En témoignent les dispositions officiellement entrées en vigueur en ce 5 novembre 2018 : écartement de Téhéran du système bancaire international SWIFT, ou encore interdiction d’importation de pétrole iranien par les nations du monde – en clair, ceux de ces pays qui craignent de voir Washington les sanctionner vertement s’ils n’obtempèrent pas. Ces dispositions avaient été précédées, en mai 2018, par la signification par Washington de son retrait de “l’Accord sur le nucléaire iranien”, l’un des rares succès diplomatiques à porter au crédit du président démocrate Barack Obama. Les premières sanctions américaines officielles à l’encontre de Téhéran avaient suivi en août, portant déjà à l’époque sur les matières premières, les secteurs automobile et commercial, ainsi que les transactions financières. On se souvient comment, en début d’été, la pression se faisait vive sur les compagnies occidentales et leurs gouvernements. Ceux d’entre eux qui cherchaient à passer l’idée selon laquelle ils ne plieraient pas aux injonctions américaines ont vite déchanté. Même la Chine, mastodonte régional et client important et intéressé du marché pétrolier iranien, fait partie de ces nations qui ont dû demander à bénéficier d’un report de six mois de ces sanctions. Il faudra évidemment voir ce qu’il en sera réellement à l’issue de cette période. Mais on reste loin, pour l’heure, du mythe qui voulait que les relations américano-chinoises menaçaient d’une confrontation imminente. Les États-Unis justifient leur attitude sur l’Iran par une volonté de leur part d’obtenir un nouvel accord sur le nucléaire. Mais les faits leur font plutôt défaut. “L’Accord sur le nucléaire iranien de 2015” semblait certes imparfait, puisque l’étroite surveillance sous laquelle il plaçait l’Iran ne semblait pas être un gage de prémunition contre d’éventuelles tentations nucléaires militaires iraniennes. Mais il avait le mérite de permettre la construction d’un climat de confiance – le fameux “trust building”. Faire sauter ces dispositions annihile tout critère constructif dans la relation avec l’Iran. Qu’il cherche ou non un conflit militaire avec l’Iran, ce qui reste du – premier ? – mandat de Donald Trump va favoriser les épisodes de tension sur ce dossier, sur fond de braquage de la République islamique.

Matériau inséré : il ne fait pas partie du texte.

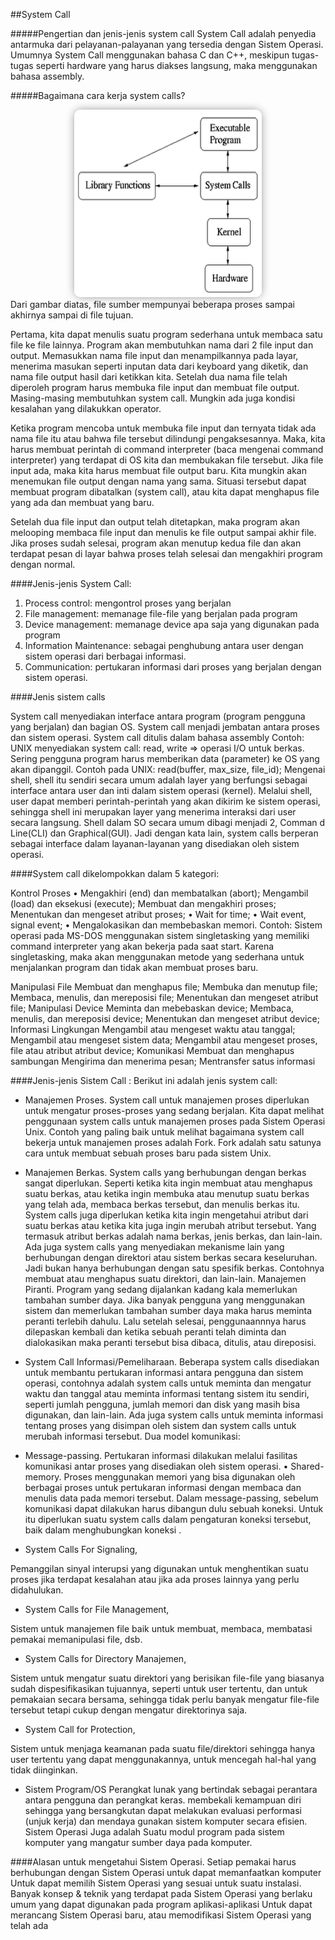 ##System Call

#####Pengertian dan jenis-jenis system call
System Call adalah penyedia antarmuka dari pelayanan-palayanan yang tersedia dengan Sistem Operasi. Umumnya System Call menggunakan bahasa C dan C++, meskipun tugas-tugas seperti hardware yang harus diakses langsung, maka menggunakan bahasa assembly.

#####Bagaimana cara kerja system calls?
<center><img src="img/systemcall1.png" width="300" height="300" style="border-radius: 10px; box-shadow: 0px 0px 15px -2px gray"></center>
Dari gambar diatas, file sumber mempunyai beberapa proses sampai akhirnya sampai di file tujuan.

Pertama, kita dapat menulis suatu program sederhana untuk membaca satu file ke file lainnya. Program akan membutuhkan nama dari 2 file input dan output.
Memasukkan nama file input dan menampilkannya pada layar, menerima masukan seperti inputan data dari keyboard yang diketik, dan nama file output hasil dari ketikkan kita. Setelah dua nama file telah diperoleh program harus membuka file input dan membuat file output. Masing-masing membutuhkan system call. Mungkin ada juga kondisi kesalahan yang dilakukkan operator.

Ketika program mencoba untuk membuka file input dan ternyata tidak ada nama file itu atau bahwa file tersebut dilindungi pengaksesannya. Maka, kita harus membuat perintah di command interpreter (baca mengenai command interpreter) yang terdapat di OS kita dan membukakan file tersebut. Jika file input ada, maka kita harus membuat file output baru. Kita mungkin akan menemukan file output dengan nama yang sama. Situasi tersebut dapat membuat program dibatalkan (system call), atau kita dapat menghapus file yang ada dan membuat yang baru.

Setelah dua file input dan output telah ditetapkan, maka program akan melooping membaca file input dan menulis ke file output sampai akhir file. Jika proses sudah selesai, program akan menutup kedua file dan akan terdapat pesan di layar bahwa proses telah selesai dan mengakhiri program dengan normal.

####Jenis-jenis System Call:
1. Process control: mengontrol proses yang berjalan
2. File management: memanage file-file yang berjalan pada program
3. Device management: memanage device apa saja yang digunakan pada program
4. Information Maintenance: sebagai penghubung antara user dengan sistem operasi dari berbagai informasi.
5. Communication: pertukaran informasi dari proses yang berjalan dengan sistem operasi.

####Jenis sistem calls

System call menyediakan interface antara program (program pengguna yang berjalan) dan bagian OS. System call menjadi jembatan antara proses dan sistem operasi. System call ditulis dalam bahasa assembly
Contoh: UNIX menyediakan system call: read, write => operasi I/O untuk berkas. Sering pengguna program harus memberikan data (parameter) ke OS yang akan dipanggil. Contoh pada UNIX: read(buffer, max_size, file_id); Mengenai shell, shell itu sendiri secara umum adalah layer yang berfungsi sebagai interface antara user dan inti dalam sistem operasi (kernel). Melalui shell, user dapat memberi perintah-perintah yang akan dikirim ke sistem operasi, sehingga shell ini merupakan layer yang menerima interaksi dari user secara langsung. Shell dalam SO secara umum dibagi menjadi 2, Comman d Line(CLI) dan Graphical(GUI). Jadi dengan kata lain, system calls berperan sebagai interface dalam layanan-layanan yang disediakan oleh sistem operasi.


####System call dikelompokkan dalam 5 kategori:

Kontrol Proses • Mengakhiri (end) dan membatalkan (abort);
Mengambil (load) dan eksekusi (execute);
Membuat dan mengakhiri proses;
Menentukan dan mengeset atribut proses; • Wait for time; • Wait event, signal event; • Mengalokasikan dan membebaskan memori.
Contoh: Sistem operasi pada MS-DOS menggunakan sistem singletasking yang memiliki command interpreter yang akan bekerja pada saat start. Karena singletasking, maka akan menggunakan metode yang sederhana untuk menjalankan program dan tidak akan membuat proses baru.

Manipulasi File
Membuat dan menghapus file;
Membuka dan menutup file;
Membaca, menulis, dan mereposisi file;
Menentukan dan mengeset atribut file;
Manipulasi Device
Meminta dan mebebaskan device;
Membaca, menulis, dan mereposisi device;
Menentukan dan mengeset atribut device;
Informasi Lingkungan
Mengambil atau mengeset waktu atau tanggal;
Mengambil atau mengeset sistem data;
Mengambil atau mengeset proses, file atau atribut atribut device;
Komunikasi
Membuat dan menghapus sambungan
Mengirima dan menerima pesan;
Mentransfer satus informasi


####Jenis-jenis Sistem Call : 
Berikut ini adalah jenis system call:

- Manajemen Proses. System call untuk manajemen proses diperlukan untuk mengatur proses-proses yang sedang berjalan. Kita dapat melihat penggunaan system calls untuk manajemen proses pada Sistem Operasi Unix.
Contoh yang paling baik untuk melihat bagaimana system call bekerja untuk manajemen proses adalah Fork. Fork adalah satu satunya cara untuk membuat sebuah proses baru pada sistem Unix.

- Manajemen Berkas. System calls yang berhubungan dengan berkas sangat diperlukan. Seperti ketika kita ingin membuat atau menghapus suatu berkas, atau ketika ingin membuka atau menutup suatu berkas yang telah ada, membaca berkas tersebut, dan menulis berkas itu. System calls juga diperlukan ketika kita ingin mengetahui atribut dari suatu berkas atau ketika kita juga ingin merubah atribut tersebut. Yang termasuk atribut berkas adalah nama berkas, jenis berkas, dan lain-lain. Ada juga system calls yang menyediakan mekanisme lain yang berhubungan dengan direktori atau sistem berkas secara keseluruhan. Jadi bukan hanya berhubungan dengan satu spesifik berkas. Contohnya membuat atau menghapus suatu direktori, dan lain-lain.
Manajemen Piranti. Program yang sedang dijalankan kadang kala memerlukan tambahan sumber daya. Jika banyak pengguna yang menggunakan sistem dan memerlukan tambahan sumber daya maka harus meminta peranti terlebih dahulu. Lalu setelah selesai, penggunaannnya harus dilepaskan kembali dan ketika sebuah peranti telah diminta dan dialokasikan maka peranti tersebut bisa dibaca, ditulis, atau direposisi.

- System Call Informasi/Pemeliharaan. Beberapa system calls disediakan untuk membantu pertukaran informasi antara pengguna dan sistem operasi, contohnya adalah system calls untuk meminta dan mengatur waktu dan tanggal atau meminta informasi tentang sistem itu sendiri, seperti jumlah pengguna, jumlah memori dan disk yang masih bisa digunakan, dan lain-lain. Ada juga system calls untuk meminta informasi tentang proses yang disimpan oleh sistem dan system calls untuk merubah informasi tersebut. Dua model komunikasi:

- Message-passing. Pertukaran informasi dilakukan melalui fasilitas komunikasi antar proses yang disediakan oleh sistem operasi. • Shared-memory. Proses menggunakan memori yang bisa digunakan oleh berbagai proses untuk pertukaran informasi dengan membaca dan menulis data pada memori tersebut. Dalam message-passing, sebelum komunikasi dapat dilakukan harus dibangun dulu sebuah koneksi. Untuk itu diperlukan suatu system calls dalam pengaturan koneksi tersebut, baik dalam menghubungkan koneksi .

- System Calls For Signaling,

Pemanggilan sinyal interupsi yang digunakan untuk menghentikan suatu proses jika terdapat kesalahan atau jika ada proses lainnya yang perlu didahulukan.

- System Calls for File Management,

Sistem untuk manajemen file baik untuk membuat, membaca, membatasi pemakai memanipulasi file, dsb.

- System Calls for Directory Manajemen,

Sistem untuk mengatur suatu direktori yang berisikan file-file yang biasanya sudah dispesifikasikan tujuannya, seperti untuk user tertentu, dan untuk pemakaian secara bersama, sehingga tidak perlu banyak mengatur file-file tersebut tetapi cukup dengan mengatur direktorinya saja.

- System Call for Protection,

Sistem untuk menjaga keamanan pada suatu file/direktori sehingga hanya user tertentu yang dapat menggunakannya, untuk mencegah hal-hal yang tidak diinginkan.

- Sistem Program/OS
Perangkat lunak yang bertindak sebagai perantara antara pengguna dan perangkat keras. membekali kemampuan diri sehingga yang bersangkutan dapat melakukan evaluasi performasi (unjuk kerja) dan mendaya gunakan sistem komputer secara efisien. Sistem Operasi Juga adalah Suatu modul program pada sistem komputer yang mangatur sumber daya pada komputer.


####Alasan untuk mengetahui Sistem Operasi.
Setiap pemakai harus berhubungan dengan Sistem Operasi untuk dapat memanfaatkan komputer
Untuk dapat memilih Sistem Operasi yang sesuai untuk suatu instalasi.
Banyak konsep & teknik yang terdapat pada Sistem Operasi yang berlaku umum yang dapat digunakan pada program aplikasi-aplikasi
Untuk dapat merancang Sistem Operasi baru, atau memodifikasi Sistem Operasi yang telah ada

L’Iran, habitué à vivre sous embargo, est cependant aujourd’hui sous pression intense et menaçante. Mais il dispose encore de sérieux soutiens, à commencer par la Russie. La critique par Moscou de sanctions américaines qu’il considère “illégitimes” traduit sa solidarité – et un maintien annoncé de ses liens – avec Téhéran. La décision des États-Unis pourrait cependant générer un autre type de conséquences. La conjonction de la vision américano-israélienne sur le dossier iranien se maintiendra ; mais la relation américano-saoudienne en sortira tout aussi renforcée. Les États-Unis, aussi puissants soient-ils, demeurent en besoin d’un soutien maximal à ces sanctions sur l’Iran que beaucoup ont du mal à accepter. Sur ce plan, l’aversion saoudienne pour Téhéran fait partie des points sur lesquels Washington est content de pouvoir capitaliser aux fins de prouver la santé de ses décisions. Mais cela nécessite aussi pour Washington de pouvoir compter sur un leadership saoudien fort, cohérent et qui soit sans concession sur l’Iran. Or, personne mieux que le prince héritier Mohammed Ben Salmane (MBS) ne semble incarner ces caractéristiques.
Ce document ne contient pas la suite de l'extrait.